In Antwerp, prostitution is only permitted in the area bounded by Verversrui, Vingerlingstraat and Schippersstraat, in an area known locally as Schipperskwartier (sailors' quarter). Near the old port, the area has been a centre for prostitution for centuries. By the 1990s, there were about 240 windows in 17 streets in the Schipperskwartier and three streets near Antwerpen-Centraal railway station. An influx of prostitutes from Eastern Europe had seen an associated rise in organised crime and violence. In May 1999, a 17-year-old Romanian prostitute was murdered in the Schipperskwartier; advances in DNA profiling led to the arrest in Italy and extradition of her Albanian pimp in 2024. Increasing public concern led the city council to approve plans in 1999 to restrict prostitution to a single tolerance zone in the Schipperskwartier, introduce measures to minimise opportunities for organised crime, reduce public nuisance and improve conditions for prostitutes. The city invested more than n €10 million in the regeneration of the Schipperskwartier.

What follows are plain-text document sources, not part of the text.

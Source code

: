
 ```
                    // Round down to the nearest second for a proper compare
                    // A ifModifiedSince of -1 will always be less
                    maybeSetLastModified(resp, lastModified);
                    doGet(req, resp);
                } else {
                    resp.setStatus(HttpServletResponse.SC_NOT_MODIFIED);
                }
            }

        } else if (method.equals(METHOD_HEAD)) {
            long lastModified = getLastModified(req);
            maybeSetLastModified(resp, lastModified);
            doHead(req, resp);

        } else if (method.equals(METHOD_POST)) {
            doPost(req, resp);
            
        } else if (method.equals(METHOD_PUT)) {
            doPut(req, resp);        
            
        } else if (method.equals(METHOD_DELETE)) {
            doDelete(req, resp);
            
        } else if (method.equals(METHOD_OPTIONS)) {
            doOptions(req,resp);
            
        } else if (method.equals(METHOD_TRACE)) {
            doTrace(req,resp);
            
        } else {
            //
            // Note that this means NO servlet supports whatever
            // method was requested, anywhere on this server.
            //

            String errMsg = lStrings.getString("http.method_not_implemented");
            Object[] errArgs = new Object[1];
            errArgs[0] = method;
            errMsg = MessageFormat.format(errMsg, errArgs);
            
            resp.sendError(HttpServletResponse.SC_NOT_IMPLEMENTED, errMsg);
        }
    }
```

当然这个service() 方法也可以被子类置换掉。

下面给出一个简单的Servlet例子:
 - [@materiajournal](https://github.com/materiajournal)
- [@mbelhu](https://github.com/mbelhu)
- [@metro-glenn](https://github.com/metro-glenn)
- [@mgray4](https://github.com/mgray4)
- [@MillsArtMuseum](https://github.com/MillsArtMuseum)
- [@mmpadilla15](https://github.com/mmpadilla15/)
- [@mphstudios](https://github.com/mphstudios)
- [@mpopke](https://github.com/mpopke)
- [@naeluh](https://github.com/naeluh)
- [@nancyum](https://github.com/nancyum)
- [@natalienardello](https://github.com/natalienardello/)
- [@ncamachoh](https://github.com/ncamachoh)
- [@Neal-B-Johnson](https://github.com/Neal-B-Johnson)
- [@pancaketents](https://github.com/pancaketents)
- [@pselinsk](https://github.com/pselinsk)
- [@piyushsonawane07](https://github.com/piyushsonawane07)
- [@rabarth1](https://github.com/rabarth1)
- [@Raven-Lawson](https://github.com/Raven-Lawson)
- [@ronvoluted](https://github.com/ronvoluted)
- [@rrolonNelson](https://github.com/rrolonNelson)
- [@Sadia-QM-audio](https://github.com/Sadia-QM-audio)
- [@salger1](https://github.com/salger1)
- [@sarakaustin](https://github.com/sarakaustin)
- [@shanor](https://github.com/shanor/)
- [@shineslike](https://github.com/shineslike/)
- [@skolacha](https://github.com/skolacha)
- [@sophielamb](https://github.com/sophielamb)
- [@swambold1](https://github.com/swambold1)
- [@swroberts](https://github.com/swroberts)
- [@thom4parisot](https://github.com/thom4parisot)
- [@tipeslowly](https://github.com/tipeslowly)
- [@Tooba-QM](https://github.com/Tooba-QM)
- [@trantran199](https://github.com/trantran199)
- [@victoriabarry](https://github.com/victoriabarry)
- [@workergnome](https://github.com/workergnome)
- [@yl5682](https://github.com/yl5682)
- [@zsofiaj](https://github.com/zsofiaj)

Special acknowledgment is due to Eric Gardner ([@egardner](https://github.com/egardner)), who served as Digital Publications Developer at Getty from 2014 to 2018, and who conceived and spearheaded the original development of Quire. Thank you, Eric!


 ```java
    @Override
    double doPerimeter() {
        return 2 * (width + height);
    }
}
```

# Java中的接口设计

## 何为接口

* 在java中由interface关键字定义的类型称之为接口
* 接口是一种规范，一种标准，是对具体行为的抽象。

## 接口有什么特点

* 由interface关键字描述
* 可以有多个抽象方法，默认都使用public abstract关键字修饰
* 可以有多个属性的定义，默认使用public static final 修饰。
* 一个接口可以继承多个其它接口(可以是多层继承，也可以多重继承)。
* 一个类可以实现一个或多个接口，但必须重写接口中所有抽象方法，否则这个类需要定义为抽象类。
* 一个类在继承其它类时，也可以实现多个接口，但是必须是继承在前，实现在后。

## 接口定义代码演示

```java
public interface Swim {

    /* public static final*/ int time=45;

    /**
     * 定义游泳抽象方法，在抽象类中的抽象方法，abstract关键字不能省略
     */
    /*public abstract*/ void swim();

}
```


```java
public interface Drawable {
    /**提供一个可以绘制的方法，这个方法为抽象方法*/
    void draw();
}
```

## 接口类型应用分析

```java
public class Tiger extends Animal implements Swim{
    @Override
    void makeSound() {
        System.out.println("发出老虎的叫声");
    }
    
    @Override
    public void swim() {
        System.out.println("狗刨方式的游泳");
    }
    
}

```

Between Verversrui and Schippersstraat in the tolerance zone is the Villa Tinto. Previously an industrial building, it was converted by architect Arne Quinze and Flemish interior designers into a complex with 51 windows. The project was set up by Franky De Coninck, a Belgian businessman. In an attempt to prevent trafficking, only women with EU passports can work there and there are biometric keypads to the rooms so there can be no subletting. Each room is equipped with a panic button. Nearby is a clinic and a police post. The clinic provides free and anonymous counselling and testing and treatment for sexually transmitted infections.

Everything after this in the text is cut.